Just don’t call it “toilet-to-tap.”

County officials prefer the term “Groundwater Replenishment System,” a name chosen after similar projects in Los Angeles and San Diego fell prey to public misconceptions, also known as the “yuck” factor,” and local election-year politics.

Their experience underscores one of the great lessons facing municipal officials across the U.S. West as they seek to bring purification and recycling technologies to bear against drought cycles expected to worsen with climate change.

The ideas are flowing! SiouxArTesian? Trader Joes, here we come! ReAgua? Let’s all join in the fun! You, too, can create your own re-branded, re-positioned “groundwater replenishment” product. Just go to The Soft Drink Generator, an interactive distraction where you can build your very own bottle from the groundwater up.

Post-Festival Fate of the Metheun Tree

Sometimes I’d just stare and think…I wonder what’s become of her? Just a couple months ago we wrote about plastic bottle holiday trees, including this recyclarific example from the 2008 Methuen (Massachussetts) annual Festival of Trees. And now that the holidays are over, we sadly assumed she had been shredded to bits and cruelly bundled in a recycling center or worse, buried alive in a dank, smelly landfill.

So imagine my excitement to see her again while browsing Flickr, under the heading I WON THIS AT THE METHUEN FESTIVAL OF TREES.

This must be this the same tree, I think, but she sure looks different in the morning without her lights! So I send a message to the owner to inquire about her fate… “I’m curious… what happens to it now?”

The happy response: “We have decided to move it to our pool area and keep it as a conversation piece.”  She always loved being by the water, and now she’s a bathing beauty. And possibly headed for another adventure as a emergency rescue flotation device. Ah, life’s funny.

Trendy Store, Trashy Decor

It’s one thing to claim “trash to treasure” but it’s another to greet your customers with it and hang it from your ceiling. And have all be in awe of your cleverness.

In Montevideo, Uruguay is a high end shopping destination, the Punta Carretas Shopping Center, which is housed in a striking building that was formerly a prison. The Magma boutique at Punta Carretas ups the ante on the recycling theme with their designers-gone-wild take on architrash chic.
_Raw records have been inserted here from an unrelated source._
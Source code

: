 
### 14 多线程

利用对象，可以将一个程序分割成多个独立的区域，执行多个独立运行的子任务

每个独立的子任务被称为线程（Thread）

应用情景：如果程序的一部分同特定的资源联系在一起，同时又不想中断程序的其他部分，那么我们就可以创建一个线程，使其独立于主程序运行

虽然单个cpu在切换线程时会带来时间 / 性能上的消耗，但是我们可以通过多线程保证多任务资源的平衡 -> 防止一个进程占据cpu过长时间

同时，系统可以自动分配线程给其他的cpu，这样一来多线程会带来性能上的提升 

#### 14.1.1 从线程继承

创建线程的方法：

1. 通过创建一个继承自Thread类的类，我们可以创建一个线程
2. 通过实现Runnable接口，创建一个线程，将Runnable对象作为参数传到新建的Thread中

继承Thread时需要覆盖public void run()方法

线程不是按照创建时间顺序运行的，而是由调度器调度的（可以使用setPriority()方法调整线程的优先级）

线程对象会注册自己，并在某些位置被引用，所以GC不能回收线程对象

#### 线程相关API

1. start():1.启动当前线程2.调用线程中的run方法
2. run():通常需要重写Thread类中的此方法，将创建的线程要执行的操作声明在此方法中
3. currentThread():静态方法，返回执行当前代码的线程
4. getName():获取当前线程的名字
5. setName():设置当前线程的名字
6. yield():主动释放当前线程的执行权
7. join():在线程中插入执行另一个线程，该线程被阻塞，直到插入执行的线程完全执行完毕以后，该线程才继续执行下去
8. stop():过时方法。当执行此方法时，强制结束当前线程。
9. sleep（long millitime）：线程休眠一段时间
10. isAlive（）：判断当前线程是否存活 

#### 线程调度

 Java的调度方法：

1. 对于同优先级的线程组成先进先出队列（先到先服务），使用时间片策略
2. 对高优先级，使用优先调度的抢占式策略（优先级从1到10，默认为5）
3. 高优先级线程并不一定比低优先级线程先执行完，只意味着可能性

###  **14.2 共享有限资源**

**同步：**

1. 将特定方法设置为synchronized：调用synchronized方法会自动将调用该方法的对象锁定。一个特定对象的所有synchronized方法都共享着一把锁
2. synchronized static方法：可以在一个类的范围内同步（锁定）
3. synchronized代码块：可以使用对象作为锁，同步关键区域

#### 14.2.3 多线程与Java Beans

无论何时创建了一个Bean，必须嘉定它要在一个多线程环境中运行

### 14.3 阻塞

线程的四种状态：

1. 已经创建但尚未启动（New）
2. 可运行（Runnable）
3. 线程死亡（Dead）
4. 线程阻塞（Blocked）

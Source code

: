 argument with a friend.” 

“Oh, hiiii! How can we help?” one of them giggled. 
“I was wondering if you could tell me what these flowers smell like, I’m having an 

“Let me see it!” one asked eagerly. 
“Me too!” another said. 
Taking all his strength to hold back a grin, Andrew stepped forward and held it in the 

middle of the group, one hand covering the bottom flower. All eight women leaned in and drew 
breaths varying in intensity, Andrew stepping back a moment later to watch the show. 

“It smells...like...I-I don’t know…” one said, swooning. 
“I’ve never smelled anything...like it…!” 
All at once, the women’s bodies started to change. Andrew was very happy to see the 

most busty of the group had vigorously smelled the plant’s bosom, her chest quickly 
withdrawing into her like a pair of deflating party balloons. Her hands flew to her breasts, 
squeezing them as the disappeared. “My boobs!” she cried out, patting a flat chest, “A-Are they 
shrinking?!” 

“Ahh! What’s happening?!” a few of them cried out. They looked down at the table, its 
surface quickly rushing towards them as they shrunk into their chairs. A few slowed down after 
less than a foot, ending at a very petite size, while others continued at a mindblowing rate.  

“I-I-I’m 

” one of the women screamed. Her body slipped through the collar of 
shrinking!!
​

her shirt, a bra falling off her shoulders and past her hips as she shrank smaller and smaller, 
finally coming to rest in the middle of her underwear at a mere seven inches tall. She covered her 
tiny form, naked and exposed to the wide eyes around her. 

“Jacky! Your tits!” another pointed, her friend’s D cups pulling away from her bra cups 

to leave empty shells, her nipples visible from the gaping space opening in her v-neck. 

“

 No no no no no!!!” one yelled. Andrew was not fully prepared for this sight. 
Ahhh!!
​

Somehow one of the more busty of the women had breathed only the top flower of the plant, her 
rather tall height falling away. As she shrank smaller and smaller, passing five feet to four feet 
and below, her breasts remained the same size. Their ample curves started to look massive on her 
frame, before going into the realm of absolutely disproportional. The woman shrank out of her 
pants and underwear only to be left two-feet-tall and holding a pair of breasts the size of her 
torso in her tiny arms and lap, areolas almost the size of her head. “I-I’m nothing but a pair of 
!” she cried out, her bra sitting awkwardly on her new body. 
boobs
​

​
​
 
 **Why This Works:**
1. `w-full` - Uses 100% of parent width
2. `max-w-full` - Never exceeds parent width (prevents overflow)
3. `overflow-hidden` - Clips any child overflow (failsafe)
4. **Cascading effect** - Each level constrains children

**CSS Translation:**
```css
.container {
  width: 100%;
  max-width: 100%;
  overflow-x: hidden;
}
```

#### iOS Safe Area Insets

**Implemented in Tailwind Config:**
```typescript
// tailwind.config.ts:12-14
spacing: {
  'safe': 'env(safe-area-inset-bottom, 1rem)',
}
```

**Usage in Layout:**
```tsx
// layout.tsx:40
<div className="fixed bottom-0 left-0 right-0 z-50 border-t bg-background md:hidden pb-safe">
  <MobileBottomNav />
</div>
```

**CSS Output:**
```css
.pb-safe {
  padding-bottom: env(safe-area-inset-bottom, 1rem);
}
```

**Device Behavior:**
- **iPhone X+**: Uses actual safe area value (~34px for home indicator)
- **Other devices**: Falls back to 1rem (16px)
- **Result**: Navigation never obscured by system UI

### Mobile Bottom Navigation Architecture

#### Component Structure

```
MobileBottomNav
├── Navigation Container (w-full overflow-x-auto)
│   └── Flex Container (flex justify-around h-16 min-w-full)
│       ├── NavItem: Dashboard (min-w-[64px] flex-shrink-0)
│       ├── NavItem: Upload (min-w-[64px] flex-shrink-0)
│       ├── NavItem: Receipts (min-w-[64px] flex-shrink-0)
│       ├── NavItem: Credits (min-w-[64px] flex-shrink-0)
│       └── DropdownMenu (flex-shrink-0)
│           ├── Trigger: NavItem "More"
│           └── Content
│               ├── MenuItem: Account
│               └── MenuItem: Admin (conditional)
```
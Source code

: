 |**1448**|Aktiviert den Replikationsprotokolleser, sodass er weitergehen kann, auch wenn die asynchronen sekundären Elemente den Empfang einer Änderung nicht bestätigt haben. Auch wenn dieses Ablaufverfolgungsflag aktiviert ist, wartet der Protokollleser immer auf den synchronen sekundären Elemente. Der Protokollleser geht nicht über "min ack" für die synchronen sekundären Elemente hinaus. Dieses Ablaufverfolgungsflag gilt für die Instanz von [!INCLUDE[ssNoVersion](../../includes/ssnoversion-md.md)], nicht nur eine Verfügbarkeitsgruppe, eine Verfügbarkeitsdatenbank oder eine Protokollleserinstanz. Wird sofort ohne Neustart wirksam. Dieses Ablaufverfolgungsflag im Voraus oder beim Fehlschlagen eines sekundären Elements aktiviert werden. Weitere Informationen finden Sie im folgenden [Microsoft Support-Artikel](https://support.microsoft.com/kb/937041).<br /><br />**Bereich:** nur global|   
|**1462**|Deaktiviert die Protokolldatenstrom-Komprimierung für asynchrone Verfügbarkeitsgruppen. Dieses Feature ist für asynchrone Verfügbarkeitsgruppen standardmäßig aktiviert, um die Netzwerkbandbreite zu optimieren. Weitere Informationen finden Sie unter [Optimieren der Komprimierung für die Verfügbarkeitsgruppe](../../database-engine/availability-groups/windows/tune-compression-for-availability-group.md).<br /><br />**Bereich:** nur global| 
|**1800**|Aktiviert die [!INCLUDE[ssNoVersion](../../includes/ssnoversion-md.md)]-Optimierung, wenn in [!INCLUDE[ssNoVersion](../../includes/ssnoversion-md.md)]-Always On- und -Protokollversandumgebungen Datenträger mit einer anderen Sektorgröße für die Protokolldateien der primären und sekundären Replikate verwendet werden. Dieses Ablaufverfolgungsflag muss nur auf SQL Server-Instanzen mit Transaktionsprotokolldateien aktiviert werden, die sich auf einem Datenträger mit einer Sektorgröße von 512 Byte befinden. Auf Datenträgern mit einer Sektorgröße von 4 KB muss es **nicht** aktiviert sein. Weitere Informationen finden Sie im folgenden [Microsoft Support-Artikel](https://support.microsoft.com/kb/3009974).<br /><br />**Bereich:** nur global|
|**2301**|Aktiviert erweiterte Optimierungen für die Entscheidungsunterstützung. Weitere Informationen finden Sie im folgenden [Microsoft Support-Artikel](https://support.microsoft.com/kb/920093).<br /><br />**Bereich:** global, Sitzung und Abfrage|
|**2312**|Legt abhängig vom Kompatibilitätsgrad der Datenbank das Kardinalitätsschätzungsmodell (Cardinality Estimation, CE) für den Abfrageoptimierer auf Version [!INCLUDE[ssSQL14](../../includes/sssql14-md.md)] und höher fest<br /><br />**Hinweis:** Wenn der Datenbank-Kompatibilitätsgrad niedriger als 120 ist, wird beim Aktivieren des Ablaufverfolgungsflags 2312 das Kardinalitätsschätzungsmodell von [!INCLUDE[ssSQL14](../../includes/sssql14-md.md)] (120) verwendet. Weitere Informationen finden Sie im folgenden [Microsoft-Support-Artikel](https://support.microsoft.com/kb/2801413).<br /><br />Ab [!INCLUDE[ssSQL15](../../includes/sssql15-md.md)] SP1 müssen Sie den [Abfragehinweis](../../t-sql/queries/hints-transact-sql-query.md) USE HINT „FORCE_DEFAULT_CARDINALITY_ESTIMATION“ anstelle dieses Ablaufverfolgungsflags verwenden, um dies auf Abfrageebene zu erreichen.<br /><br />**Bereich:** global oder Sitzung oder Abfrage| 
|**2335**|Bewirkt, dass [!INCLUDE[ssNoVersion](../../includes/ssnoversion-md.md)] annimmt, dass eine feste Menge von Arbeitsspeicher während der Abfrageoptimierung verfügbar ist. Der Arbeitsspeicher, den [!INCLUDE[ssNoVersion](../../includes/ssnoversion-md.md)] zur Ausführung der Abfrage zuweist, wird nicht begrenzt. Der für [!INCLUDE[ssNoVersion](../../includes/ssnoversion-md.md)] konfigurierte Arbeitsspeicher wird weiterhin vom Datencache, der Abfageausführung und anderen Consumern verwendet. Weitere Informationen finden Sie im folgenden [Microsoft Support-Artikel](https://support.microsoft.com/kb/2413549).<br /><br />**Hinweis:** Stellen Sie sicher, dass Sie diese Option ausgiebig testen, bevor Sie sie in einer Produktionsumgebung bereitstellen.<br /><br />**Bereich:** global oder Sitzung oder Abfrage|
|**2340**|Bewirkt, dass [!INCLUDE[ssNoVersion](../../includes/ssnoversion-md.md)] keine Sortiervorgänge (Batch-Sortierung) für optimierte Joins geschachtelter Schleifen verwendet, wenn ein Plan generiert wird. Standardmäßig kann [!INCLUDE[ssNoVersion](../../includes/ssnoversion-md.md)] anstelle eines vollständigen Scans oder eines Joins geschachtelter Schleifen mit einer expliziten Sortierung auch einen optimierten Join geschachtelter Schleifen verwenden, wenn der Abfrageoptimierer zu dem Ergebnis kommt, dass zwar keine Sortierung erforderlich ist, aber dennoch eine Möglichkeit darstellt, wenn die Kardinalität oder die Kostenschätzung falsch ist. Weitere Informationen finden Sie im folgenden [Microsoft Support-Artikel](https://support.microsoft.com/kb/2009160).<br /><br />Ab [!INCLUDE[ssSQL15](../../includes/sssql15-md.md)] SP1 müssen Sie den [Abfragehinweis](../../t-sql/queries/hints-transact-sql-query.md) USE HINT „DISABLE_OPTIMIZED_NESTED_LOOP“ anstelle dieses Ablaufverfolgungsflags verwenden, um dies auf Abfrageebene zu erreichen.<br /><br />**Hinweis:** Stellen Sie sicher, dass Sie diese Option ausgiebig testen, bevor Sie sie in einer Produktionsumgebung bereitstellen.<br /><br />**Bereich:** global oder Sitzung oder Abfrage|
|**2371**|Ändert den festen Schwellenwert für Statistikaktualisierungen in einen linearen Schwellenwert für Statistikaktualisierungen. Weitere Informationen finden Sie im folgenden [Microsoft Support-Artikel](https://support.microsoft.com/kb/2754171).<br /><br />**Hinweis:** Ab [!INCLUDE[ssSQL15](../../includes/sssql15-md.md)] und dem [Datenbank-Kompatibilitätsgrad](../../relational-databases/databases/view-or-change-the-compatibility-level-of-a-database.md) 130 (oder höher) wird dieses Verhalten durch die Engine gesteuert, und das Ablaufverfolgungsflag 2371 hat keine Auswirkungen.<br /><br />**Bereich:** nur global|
The store’s outer walls are a light-filtered “sandwich” of empty water bottles.

Inside, this ethereal curtain of plastic discy-things looks somehow familiar.

Yes, I do know you! You are Coke, Pepsi, Dr. Pepper, RC, and all our other formerly 2-liter friends.

Since I’m unlikely to ever get to Uruguay, thanks, well-traveled Flickr user london2434, for these almost-like-being-there photos.

The aesthetics of recycling: Blooms

Behold the beauty that lies in your waste bin. These ethereal blooms are made from water bottles by RodPujante. Amazingly, he uses no glue or fasteners, just the repurposed bottles. View many more stunning photos on the Flicker page of Playa Moth, here.

The aesthetics of recycling: Water Bottle Waterfall


If you were at the Nuit Blanche Festival in Toronto, October 4-5, 2008, you’d have been fortunate to have viewed this spectacular installation. “Waterfall” by Katherine Harvey is described as a giant “duvet” of commercial fishing nets filled with dumpster loads of recycled bottles. Draped from the Ontario Power Generation building, it was dramatically lit from below so that viewers approaching might anticipate falling water but when closer to the piece will instead discover a mass of plastic refuse.

From Flickr, Photo #1 by Veggiefrog and Photo #2 by willy chan88.

RNC: Protesters OK with bottled water in Minnesota

Denver might have been “green” but Minneapolis is greener, as protest organizers sell bottled water for $3.00 a pop. And where are those dandy recycling bins from last week–no room in the van? Thanks to Kevin D. Hendricks for sharing these fine photos on Flickr.